Radical Islam faces an internal split
Key to the future of radical Islam is a growing competition between armed Islamist jihadists and activists tied to the Muslim Brotherhood, according to a just released paper by the International Assessment and Strategy Center, a new Washington think tank.
The conflict is seen by intelligence services "as both dangerous and offering potential openings to exploit frictions and divisions," says the report, written by Douglas Farah, a former Washington Post foreign correspondent now working as a terrorism investigator and analyst. The two groups are squaring off over "recruits, cash, and ideological and theological predominance," but they agree on basic goals: the eventual conversion of the world to Islam and establishment of a global caliphate to rule over it.
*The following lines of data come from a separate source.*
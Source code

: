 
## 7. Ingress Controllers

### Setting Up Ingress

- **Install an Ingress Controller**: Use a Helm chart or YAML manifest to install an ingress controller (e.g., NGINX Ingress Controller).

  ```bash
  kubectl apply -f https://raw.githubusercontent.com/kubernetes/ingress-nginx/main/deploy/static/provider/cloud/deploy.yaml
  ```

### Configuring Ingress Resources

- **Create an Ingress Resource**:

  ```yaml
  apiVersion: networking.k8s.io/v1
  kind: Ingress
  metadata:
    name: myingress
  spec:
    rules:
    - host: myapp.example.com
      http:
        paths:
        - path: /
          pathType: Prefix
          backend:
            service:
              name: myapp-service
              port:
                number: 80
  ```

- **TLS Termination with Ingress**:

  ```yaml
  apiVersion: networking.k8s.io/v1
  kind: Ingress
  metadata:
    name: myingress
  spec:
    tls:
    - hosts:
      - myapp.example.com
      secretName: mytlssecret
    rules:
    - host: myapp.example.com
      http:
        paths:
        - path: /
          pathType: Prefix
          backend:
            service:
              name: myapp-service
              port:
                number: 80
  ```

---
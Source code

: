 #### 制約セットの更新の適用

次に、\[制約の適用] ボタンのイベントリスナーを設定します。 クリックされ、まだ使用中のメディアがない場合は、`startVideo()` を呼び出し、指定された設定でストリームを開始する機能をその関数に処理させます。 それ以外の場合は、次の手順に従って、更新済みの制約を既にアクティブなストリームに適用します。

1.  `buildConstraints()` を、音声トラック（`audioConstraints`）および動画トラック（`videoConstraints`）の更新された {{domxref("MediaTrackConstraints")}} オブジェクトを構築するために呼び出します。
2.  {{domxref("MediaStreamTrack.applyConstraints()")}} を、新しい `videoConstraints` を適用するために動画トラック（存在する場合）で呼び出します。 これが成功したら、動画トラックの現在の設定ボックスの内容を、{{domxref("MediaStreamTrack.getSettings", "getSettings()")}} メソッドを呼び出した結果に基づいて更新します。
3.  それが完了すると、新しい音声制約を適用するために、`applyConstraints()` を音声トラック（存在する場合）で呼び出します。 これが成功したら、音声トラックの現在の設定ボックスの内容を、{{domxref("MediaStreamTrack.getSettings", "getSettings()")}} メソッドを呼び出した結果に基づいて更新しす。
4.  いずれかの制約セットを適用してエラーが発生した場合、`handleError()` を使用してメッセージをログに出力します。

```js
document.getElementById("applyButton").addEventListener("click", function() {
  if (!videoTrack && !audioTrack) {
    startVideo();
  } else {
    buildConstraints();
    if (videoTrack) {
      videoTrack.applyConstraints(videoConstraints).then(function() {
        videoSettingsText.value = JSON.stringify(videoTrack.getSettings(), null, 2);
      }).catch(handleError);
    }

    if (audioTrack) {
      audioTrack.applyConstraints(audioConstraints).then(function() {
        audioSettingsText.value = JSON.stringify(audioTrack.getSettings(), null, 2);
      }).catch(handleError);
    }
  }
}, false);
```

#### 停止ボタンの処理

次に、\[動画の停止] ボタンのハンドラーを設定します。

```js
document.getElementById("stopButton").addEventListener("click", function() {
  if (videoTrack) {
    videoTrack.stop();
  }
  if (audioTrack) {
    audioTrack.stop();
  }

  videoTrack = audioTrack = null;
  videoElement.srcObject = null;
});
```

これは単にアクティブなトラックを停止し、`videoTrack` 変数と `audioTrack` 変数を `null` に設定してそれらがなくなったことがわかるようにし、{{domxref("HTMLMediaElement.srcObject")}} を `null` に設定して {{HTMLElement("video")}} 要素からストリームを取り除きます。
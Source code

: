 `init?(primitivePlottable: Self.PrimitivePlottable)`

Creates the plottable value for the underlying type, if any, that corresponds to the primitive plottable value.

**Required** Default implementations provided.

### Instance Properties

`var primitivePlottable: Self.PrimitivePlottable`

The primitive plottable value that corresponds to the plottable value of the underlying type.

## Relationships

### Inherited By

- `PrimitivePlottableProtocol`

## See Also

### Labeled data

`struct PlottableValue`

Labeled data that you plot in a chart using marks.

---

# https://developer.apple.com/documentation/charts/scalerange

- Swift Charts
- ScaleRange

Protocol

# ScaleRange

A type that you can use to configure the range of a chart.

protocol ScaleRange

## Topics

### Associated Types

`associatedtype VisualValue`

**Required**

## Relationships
Their tactics often differ sharply, with al Qaeda-tied insurgents and terrorists generally engaging in violent attacks, and Muslim Brotherhood activists tending to work through political organizing and elections. Hamas, which recently won elections in the Palestinian territories, is a branch of the Brotherhood, which includes loose affiliates in more than 70 countries. Founded in 1928, the Brotherhood brings a long-standing financial infrastructure, but the jihadists are gaining recruits and attention through their attacks in Iraq and elsewhere, says the paper, which also notes that the Brotherhood is better understood by intelligence services in Europe than in the United States.